The global estimate for the HIV cascade of care according to the World Health Organization [118]

Full size image

While there is evidence that HIV greatly impacts the transgender community, the cascade of care for the transgender community is not clearly understood on a global level. The reason for this gap in knowledge is possibly due to lack of a systematic method to record and share information on gender identity in most health systems. For example, often times, transwomen are grouped together with MSM making it even more difficult to interpret the disaggregated data [119]. Thus, the care continuum among the transgender community may be underreported. To date, there have been small region-specific studies analyzing the HIV care continuum among transgender communities in Rio de Janeiro, Brazil and San Francisco, United States of America.

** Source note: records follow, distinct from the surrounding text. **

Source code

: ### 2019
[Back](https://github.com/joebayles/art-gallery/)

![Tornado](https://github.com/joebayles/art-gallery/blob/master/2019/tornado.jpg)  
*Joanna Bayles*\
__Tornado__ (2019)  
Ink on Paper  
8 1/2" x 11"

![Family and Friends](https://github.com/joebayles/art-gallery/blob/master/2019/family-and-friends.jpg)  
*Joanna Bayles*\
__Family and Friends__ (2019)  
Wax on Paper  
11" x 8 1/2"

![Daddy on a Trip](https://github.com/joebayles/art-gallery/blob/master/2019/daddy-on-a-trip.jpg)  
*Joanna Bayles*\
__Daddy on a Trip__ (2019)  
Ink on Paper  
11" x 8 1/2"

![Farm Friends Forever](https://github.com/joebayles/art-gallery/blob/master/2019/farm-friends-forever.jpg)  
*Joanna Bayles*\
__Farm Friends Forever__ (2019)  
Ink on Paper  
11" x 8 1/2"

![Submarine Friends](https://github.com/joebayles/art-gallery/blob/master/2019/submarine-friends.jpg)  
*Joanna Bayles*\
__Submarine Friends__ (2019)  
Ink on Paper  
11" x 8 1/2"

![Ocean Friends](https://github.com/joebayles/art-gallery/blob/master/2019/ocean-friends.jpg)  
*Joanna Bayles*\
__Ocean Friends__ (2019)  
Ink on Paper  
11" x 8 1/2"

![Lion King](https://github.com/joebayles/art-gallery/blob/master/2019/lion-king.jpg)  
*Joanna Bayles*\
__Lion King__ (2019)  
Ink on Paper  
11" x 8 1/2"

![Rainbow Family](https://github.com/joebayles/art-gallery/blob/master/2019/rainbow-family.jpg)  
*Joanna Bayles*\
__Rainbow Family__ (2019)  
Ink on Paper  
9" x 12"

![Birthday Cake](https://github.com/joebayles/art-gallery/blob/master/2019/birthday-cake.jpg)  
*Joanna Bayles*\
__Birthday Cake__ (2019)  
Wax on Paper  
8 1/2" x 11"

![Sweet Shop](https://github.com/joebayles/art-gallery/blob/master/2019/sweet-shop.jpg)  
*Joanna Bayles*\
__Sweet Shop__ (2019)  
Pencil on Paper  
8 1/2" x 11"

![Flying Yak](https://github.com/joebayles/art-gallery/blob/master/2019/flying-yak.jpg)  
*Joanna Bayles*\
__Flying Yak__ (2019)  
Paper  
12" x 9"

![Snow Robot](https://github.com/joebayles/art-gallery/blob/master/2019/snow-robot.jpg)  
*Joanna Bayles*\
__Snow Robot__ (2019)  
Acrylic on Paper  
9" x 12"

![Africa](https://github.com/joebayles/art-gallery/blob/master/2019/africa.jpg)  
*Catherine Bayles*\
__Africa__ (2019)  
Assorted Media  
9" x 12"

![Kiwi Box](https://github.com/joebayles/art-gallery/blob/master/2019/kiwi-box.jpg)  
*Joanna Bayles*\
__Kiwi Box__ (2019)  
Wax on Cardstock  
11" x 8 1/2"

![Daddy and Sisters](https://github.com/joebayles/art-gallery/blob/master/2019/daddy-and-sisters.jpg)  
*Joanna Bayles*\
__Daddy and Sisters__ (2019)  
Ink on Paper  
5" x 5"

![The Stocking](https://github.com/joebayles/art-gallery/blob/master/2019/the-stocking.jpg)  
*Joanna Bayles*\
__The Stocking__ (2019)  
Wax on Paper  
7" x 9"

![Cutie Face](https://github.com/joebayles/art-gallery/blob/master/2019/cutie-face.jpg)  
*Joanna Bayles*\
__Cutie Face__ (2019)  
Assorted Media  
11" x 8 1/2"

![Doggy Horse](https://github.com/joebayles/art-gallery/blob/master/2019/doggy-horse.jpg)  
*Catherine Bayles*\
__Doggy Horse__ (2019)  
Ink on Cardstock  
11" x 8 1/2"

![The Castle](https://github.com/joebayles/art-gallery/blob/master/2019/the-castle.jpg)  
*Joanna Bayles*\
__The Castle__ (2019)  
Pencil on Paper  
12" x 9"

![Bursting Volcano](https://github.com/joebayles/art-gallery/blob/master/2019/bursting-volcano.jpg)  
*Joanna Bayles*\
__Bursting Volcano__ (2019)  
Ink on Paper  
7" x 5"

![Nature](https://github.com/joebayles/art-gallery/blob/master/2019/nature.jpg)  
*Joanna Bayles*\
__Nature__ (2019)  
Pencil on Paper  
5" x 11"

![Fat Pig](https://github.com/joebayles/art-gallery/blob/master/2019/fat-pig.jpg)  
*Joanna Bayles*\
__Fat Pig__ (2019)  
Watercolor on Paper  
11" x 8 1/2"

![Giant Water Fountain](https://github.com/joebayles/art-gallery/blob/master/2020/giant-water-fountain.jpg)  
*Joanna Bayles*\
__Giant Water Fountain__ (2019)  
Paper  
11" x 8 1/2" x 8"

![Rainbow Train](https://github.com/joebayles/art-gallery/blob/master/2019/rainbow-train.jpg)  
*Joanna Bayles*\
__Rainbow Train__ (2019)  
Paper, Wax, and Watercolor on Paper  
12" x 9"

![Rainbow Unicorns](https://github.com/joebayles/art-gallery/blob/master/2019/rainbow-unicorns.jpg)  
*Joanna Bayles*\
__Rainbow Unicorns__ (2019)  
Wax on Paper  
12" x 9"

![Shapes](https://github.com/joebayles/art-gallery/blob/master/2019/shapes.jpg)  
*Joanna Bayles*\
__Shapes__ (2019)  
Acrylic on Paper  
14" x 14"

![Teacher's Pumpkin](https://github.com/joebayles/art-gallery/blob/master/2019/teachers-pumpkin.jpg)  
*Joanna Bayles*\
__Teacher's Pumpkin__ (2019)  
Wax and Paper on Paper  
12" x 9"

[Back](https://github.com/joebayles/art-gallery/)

Jalil et al. studied a sample of 345 transwomen living in Rio de Janeiro, Brazil from 2015 to 2016. Of the 345 transwomen, 141 had HIV (40.9%), with 77.5% of HIV-infected individuals aware of their diagnosis. Approximately 62.2% of individuals were on antiretroviral therapy (ART), with only 35.4% achieving viral suppression (Fig. 13.3) [119]. A second study was conducted among 314 transwomen living in San Francisco in 2010, with a HIV prevalence of 39%. Of those who were HIV positive, 77% were linked to care, yet only 65% were on ART, of which 44% achieved viral suppression [45].

Fig. 13.3
figure 3

The HIV cascade of care among transwomen in Rio de Janeiro, Brazil, as adopted from Jalil et al. [119]

Full size image

These studies, although scant, help fill in some of the gaps in understanding the true global cascade of care among the transgender community. These findings show evidence that there is a high prevalence of HIV in the transgender community, with modest use of ART, and lower than desired rates of virologic suppression. These findings emphasize the need to implement policies aimed at improving access to testing, linkage to care, and providing services to ensure retention in care among the transgender population [45, 118,119,120]. More studies are needed both globally and in the United States to shed light on the epidemiologic characteristics of HIV infection in transgender people.

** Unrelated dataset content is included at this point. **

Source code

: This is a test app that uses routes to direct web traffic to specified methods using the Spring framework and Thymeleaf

Choice of Antiretroviral Therapy in Transgender Persons

Goals of Therapy

The goals of antiretroviral therapy (ART) have evolved over the course of the past three decades. In 1987, the United States Food and Drug Administration (FDA) approved the first antiretroviral drug, zidovudine (AZT), a nucleoside reverse-transcriptase inhibitor (NRTI). The use of one medication, however, was not effective at maintaining viral suppression and led to resistance [121]. Over the years that followed, more medications were approved by the FDA, with the introduction of protease inhibitors (PIs) in 1995. By 1997, effective combination therapy to achieve sustained virologic suppression with NRTIs and PIs became the standard of care [122,123,124]. To date, there are now over 30 drugs approved for use in HIV treatment [125].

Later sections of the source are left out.